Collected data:
########################################
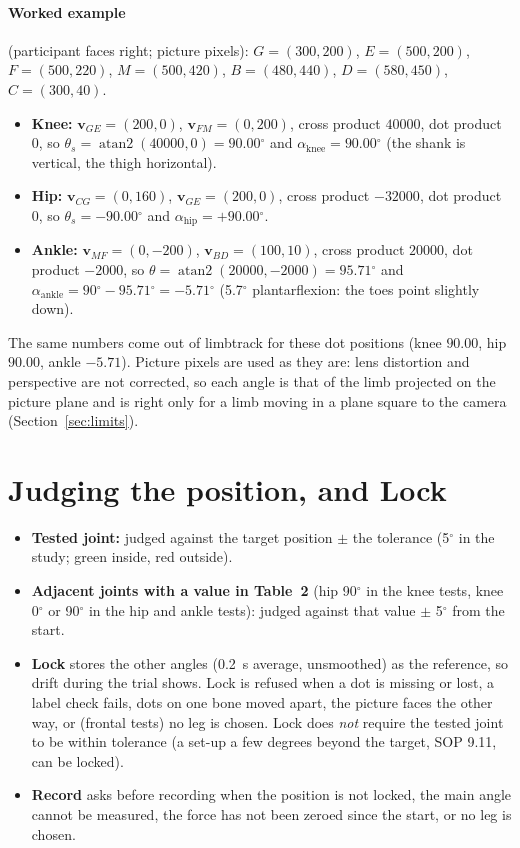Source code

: \documentclass[a4paper,10pt]{article}
\newcommand{\lt}{\textsf{limbtrack}}
\newcommand{\dg}{\ensuremath{^\circ}}
\begin{document}
\paragraph{Worked example} (participant faces right; picture pixels): $G=(300,200)$, $E=(500,200)$, $F=(500,220)$, $M=(500,420)$,
$B=(480,440)$, $D=(580,450)$, $C=(300,40)$.
\begin{itemize}
\item \textbf{Knee:} $\mathbf{v}_{GE}=(200,0)$, $\mathbf{v}_{FM}=(0,200)$, cross product $40000$, dot product $0$, so
  $\theta_s=\operatorname{atan2}(40000,0)=90.00\dg$ and $\alpha_{\text{knee}}=90.00\dg$ (the shank is vertical, the thigh horizontal).
\item \textbf{Hip:} $\mathbf{v}_{CG}=(0,160)$, $\mathbf{v}_{GE}=(200,0)$, cross product $-32000$, dot product $0$, so $\theta_s=-90.00\dg$ and
  $\alpha_{\text{hip}}=+90.00\dg$.
\item \textbf{Ankle:} $\mathbf{v}_{MF}=(0,-200)$, $\mathbf{v}_{BD}=(100,10)$, cross product $20000$, dot product $-2000$, so
  $\theta=\operatorname{atan2}(20000,-2000)=95.71\dg$ and $\alpha_{\text{ankle}}=90\dg-95.71\dg=-5.71\dg$ (5.7\dg{} plantarflexion: the toes
  point slightly down).
\end{itemize}
\noindent The same numbers come out of \lt{} for these dot positions (knee $90.00$, hip $90.00$, ankle $-5.71$). Picture pixels are used as
they are: lens distortion and perspective are not corrected, so each angle is that of the limb projected on the picture plane and is
right only for a limb moving in a plane square to the camera (Section~\ref{sec:limits}).

\section{Judging the position, and Lock}
\begin{itemize}
\item \textbf{Tested joint:} judged against the target position $\pm$ the tolerance (5\dg{} in the study; green inside, red outside).
\item \textbf{Adjacent joints with a value in Table~2} (hip 90\dg{} in the knee tests, knee 0\dg{} or 90\dg{} in the hip and ankle tests):
  judged against that value $\pm$ 5\dg{} from the start.
\item \textbf{Lock} stores the other angles (0.2~s average, unsmoothed) as the reference, so drift during the trial shows. Lock is refused
  when a dot is missing or lost, a label check fails, dots on one bone moved apart, the picture faces the other way, or (frontal tests) no
  leg is chosen. Lock does \emph{not} require the tested joint to be within tolerance (a set-up a few degrees beyond the target, SOP 9.11,
  can be locked).
\item \textbf{Record} asks before recording when the position is not locked, the main angle cannot be measured, the force has not been
  zeroed since the start, or no leg is chosen.
\end{itemize}
\end{document}
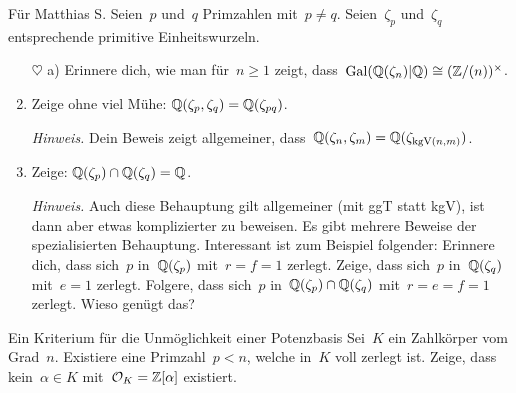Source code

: \documentclass{uebblatt}
\begin{document}
\begin{aufgabe}{Für Matthias S.}
Seien~$p$ und~$q$ Primzahlen mit~$p \neq q$. Seien~$\zeta_p$ und~$\zeta_q$
entsprechende primitive Einheitswurzeln.
\begin{enumerate}
\item[$\heartsuit$ a)] Erinnere dich, wie man für~$n \geq 1$ zeigt,
dass~$\mathrm{Gal}(\mathbb{Q}(\zeta_n)|\mathbb{Q}) \cong (\mathbb{Z}/(n))^\times$.
\addtocounter{enumi}{1}

\item Zeige ohne viel Mühe: $\mathbb{Q}(\zeta_p, \zeta_q) = \mathbb{Q}(\zeta_{pq})$.

{\tiny\emph{Hinweis.} Dein Beweis zeigt allgemeiner, dass~$\mathbb{Q}(\zeta_n,
\zeta_m) = \mathbb{Q}(\zeta_{\operatorname{kgV}(n,m)})$.\par}
\item Zeige: $\mathbb{Q}(\zeta_p) \cap \mathbb{Q}(\zeta_q) = \mathbb{Q}$.

{\tiny\emph{Hinweis.} Auch diese Behauptung gilt allgemeiner (mit ggT statt
kgV), ist dann aber etwas komplizierter zu beweisen. Es gibt mehrere Beweise
der spezialisierten Behauptung. Interessant ist zum Beispiel folgender:
Erinnere dich, dass sich~$p$ in~$\mathbb{Q}(\zeta_p)$ mit~$r = f = 1$ zerlegt. Zeige,
dass sich~$p$ in~$\mathbb{Q}(\zeta_q)$ mit~$e = 1$ zerlegt. Folgere, dass sich~$p$
in~$\mathbb{Q}(\zeta_p) \cap \mathbb{Q}(\zeta_q)$ mit~$r = e = f = 1$ zerlegt. Wieso genügt
das?\par}
\end{enumerate}
\end{aufgabe}

\begin{aufgabe}{Ein Kriterium für die Unmöglichkeit einer Potenzbasis}
Sei~$K$ ein Zahlkörper vom Grad~$n$. Existiere eine Primzahl~$p < n$, welche
in~$K$ voll zerlegt ist. Zeige, dass kein~$\alpha \in K$ mit~$\mathcal{O}_K =
\mathbb{Z}[\alpha]$ existiert.
\end{aufgabe}
\end{document}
########################################
## THE PROBLEM
The expected answer is every line in the data above that carries the string "against".

## RESPONSE TO THIS EXERCISE
\item \textbf{Tested joint:} judged against the target position $\pm$ the tolerance (5\dg{} in the study; green inside, red outside).
  judged against that value $\pm$ 5\dg{} from the start.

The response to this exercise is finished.